Mimi ladeó la cabeza intentado encontrar algo comprensible entre todo aquel galimatías pero al final desistió. Me miró con una sonrisa y me dijo que no había cambiado en nada. Yo me senté en la cama frente a ella y me pasé la mano por el pelo pelirrojo un tanto sonrojado pues ella sí que había cambiado un poco, un poco bastante y yo ahora la veía mucho más guapa y adorable que antes. Se había convertido en una chica hermosa y ya no tan escandalosa. Mimi miró atentamente a su alrededor intentando identificar en mi habitación el cambio que no había podido encontrar en mi cuerpo pero tampoco lo encontró. Yo no había cambiado, siempre había sido así. En cuanto me descuidé ella se levantó y se acercó a una gran estantería llena de libros que ocupaba la pared de enfrente, pasó el dedo por los lomos de aquella gran infinidad de tomos que trataban distintas materias pero que sobre todo hablaban de ordenadores y de informática.
"Me encanta que sigas haciendo esto, Izzy" dijo ella en un susurro apenas audible a lo que yo no pude evitar preguntar a qué se refería con aquello. Ella me miró con esa dulzura que siempre estaba presente en sus ojos color miel y sonrió. "Me encanta ver como sigues adquiriendo conocimientos"

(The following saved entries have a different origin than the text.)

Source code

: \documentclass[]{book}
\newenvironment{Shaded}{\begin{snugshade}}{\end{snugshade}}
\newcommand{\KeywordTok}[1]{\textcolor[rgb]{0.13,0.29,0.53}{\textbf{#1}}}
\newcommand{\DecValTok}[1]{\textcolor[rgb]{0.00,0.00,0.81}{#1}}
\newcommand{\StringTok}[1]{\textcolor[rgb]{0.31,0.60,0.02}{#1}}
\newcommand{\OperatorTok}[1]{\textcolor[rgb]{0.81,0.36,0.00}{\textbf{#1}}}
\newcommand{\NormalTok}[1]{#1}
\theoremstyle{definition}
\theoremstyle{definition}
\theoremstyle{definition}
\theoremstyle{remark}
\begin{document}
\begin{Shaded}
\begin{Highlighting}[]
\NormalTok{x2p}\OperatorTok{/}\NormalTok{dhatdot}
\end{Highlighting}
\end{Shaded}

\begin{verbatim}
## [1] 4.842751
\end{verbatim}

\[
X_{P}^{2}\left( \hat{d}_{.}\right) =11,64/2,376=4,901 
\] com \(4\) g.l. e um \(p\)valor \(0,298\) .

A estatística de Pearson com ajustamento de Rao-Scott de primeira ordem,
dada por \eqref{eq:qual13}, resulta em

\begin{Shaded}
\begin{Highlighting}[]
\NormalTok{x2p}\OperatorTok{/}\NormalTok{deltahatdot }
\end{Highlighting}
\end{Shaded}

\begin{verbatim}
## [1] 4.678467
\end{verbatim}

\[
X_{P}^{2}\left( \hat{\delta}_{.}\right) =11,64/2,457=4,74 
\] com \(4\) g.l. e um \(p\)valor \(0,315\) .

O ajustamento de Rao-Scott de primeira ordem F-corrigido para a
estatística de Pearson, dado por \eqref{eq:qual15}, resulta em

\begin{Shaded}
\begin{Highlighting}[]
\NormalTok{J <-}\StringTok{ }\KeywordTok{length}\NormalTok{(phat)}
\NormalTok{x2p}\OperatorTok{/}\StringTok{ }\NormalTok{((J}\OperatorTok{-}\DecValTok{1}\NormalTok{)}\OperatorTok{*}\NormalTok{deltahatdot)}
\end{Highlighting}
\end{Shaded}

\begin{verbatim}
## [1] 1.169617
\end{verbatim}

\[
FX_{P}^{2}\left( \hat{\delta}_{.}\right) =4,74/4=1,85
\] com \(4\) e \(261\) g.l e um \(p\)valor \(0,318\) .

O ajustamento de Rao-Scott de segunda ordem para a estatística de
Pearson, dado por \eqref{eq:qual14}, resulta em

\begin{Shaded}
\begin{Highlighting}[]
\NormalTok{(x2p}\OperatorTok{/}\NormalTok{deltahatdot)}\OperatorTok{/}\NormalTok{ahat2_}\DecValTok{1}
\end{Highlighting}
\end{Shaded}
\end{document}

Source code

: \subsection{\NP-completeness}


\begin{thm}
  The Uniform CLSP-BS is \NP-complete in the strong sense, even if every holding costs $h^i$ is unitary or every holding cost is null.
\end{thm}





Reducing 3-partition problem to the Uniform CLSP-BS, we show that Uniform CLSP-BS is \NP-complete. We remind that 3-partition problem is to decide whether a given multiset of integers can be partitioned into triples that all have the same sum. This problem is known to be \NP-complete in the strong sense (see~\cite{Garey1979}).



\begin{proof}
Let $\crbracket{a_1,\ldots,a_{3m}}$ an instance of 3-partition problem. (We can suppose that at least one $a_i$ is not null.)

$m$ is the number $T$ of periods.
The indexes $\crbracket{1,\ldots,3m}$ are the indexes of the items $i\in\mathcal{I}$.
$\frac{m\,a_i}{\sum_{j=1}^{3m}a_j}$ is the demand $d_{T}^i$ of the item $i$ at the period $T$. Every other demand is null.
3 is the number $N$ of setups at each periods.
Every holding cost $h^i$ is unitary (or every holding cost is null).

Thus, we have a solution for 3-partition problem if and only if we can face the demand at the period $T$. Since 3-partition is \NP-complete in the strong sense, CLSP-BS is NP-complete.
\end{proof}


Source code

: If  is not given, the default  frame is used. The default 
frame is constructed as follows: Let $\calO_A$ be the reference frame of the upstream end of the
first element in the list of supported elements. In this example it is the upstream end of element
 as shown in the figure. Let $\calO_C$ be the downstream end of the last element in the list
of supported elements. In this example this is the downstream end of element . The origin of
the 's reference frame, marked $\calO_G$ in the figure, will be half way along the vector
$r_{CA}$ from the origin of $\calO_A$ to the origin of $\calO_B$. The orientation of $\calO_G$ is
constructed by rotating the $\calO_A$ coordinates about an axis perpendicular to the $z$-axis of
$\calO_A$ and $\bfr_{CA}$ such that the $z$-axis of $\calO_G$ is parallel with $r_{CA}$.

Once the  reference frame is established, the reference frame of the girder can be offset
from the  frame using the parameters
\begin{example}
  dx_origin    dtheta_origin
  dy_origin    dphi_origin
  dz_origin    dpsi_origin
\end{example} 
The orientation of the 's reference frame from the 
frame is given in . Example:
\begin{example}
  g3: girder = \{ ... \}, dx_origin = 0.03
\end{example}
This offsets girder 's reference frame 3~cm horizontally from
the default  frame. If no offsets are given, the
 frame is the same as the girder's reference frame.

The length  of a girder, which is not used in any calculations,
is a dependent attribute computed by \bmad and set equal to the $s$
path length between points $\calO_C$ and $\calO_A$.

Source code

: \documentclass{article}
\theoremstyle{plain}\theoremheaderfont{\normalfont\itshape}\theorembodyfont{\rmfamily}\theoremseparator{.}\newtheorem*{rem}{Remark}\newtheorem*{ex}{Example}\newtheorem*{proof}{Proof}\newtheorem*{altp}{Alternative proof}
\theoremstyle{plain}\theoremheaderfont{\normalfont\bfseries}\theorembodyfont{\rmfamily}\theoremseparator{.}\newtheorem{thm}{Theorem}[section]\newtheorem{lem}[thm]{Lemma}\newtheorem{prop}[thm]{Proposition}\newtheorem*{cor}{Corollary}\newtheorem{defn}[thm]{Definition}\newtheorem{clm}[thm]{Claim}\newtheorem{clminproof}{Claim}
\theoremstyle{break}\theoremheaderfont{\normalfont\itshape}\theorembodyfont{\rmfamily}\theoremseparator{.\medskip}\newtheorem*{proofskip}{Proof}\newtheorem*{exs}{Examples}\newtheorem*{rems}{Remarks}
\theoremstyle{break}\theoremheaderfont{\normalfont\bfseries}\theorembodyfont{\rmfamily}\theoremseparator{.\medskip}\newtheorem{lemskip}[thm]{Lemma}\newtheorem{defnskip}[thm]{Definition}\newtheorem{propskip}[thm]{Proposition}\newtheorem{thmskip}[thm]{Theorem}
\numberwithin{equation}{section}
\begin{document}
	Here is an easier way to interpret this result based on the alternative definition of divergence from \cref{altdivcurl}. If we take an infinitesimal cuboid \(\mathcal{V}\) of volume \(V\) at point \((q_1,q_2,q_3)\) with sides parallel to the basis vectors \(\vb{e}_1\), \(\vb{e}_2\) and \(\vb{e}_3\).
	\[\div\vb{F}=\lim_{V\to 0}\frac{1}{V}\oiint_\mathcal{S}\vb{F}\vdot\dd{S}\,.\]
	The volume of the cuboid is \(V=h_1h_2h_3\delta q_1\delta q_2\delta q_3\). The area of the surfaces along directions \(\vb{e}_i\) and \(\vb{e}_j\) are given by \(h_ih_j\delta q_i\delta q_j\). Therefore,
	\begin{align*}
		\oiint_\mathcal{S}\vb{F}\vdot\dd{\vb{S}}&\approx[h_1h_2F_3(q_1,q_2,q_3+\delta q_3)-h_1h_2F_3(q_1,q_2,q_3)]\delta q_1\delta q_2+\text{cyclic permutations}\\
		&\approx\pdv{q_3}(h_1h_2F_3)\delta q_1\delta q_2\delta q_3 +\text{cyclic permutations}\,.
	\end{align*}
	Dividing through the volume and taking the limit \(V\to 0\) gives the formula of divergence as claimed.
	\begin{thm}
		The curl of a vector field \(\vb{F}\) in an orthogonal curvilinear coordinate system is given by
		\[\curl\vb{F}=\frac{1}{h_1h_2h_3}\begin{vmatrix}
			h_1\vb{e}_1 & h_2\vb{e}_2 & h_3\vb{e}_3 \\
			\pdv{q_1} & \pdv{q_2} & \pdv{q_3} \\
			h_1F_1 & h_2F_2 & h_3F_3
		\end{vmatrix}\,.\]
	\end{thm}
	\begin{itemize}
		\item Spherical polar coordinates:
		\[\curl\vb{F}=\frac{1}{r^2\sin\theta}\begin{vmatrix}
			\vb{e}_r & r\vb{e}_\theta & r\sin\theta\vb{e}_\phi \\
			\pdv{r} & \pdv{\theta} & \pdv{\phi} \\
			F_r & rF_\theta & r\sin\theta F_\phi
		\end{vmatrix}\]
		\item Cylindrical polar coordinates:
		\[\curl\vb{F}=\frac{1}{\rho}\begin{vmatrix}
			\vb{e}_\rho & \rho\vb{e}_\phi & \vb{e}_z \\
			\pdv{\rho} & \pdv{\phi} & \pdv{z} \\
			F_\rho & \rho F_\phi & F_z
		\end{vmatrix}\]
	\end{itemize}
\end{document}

Yo me quedé estático durante un segundo porque a excepción de ella nadie me había dicho algo así. No de aquella manera tan encantadora. Conocimiento.
Clic. Clic.
Sonreí, nunca podré dejar de adquirir conocimientos porque estoy seguro de que nunca se apagarán en mí esas ganas insaciables de saber por mucho que algunos me tilden de empollón o se burlen de mí por ser así. Mimi se sentó a mi lado esta vez y me tomó de la mano. De alguna u otra manera, ella siempre se había sentido impresionada por mi manera de ser, ávida de saber. La abracé con fuerza orgulloso de tener una amiga como ella que me dijese lo impresionante que era que en mi pequeño cerebro cupiesen tal cantidad de datos e información. Aunque tenía otros amigos como Tai o Matt o Sora que siempre me habían apoyado yo no sentía lo mismo que sentía cuando la que me apoyaba era extraño y a la vez bonito. Ese extraño sentimiento era el que desde hacía tiempo me impulsaba a saber más y más, contestando a preguntas sin respuesta en busca de una definición científica para aquel sentimiento. Sabiduría que me ayudase a comprenderlo...
Ella se marchó rato después llevándose consigo esa alegría natural que desprendía y entonces fue cuando me sentí un tanto solo pero cuando volví a mi habitación no pude evitar volver a enfrascarme en la página web que estaba confeccionando, no solo por saber más si no también para borrar de mi mente la noticia que me había dado Mimi y que me había turbado un poco. Estaba saliendo con Matt. Me pasé la mano por el pelo, miré mi estantería llena de libros y luego de nuevo la pantalla del ordenador y sonreí. Conocimiento. Por mucho que estuviera con Matt siempre vería el conocimiento como una cualidad especial de mí. Empecé a trabajar por mantener eso y por mí, por que lo necesito.
Saber cosas es lo que me hace feliz, avanzar sin que nadie pueda detenerme porque no pienso descansar hasta darle respuesta a la última de mis preguntas porque estoy seguro de que entonces podré comprender que es ese sentimiento que despierta Mimi en mí.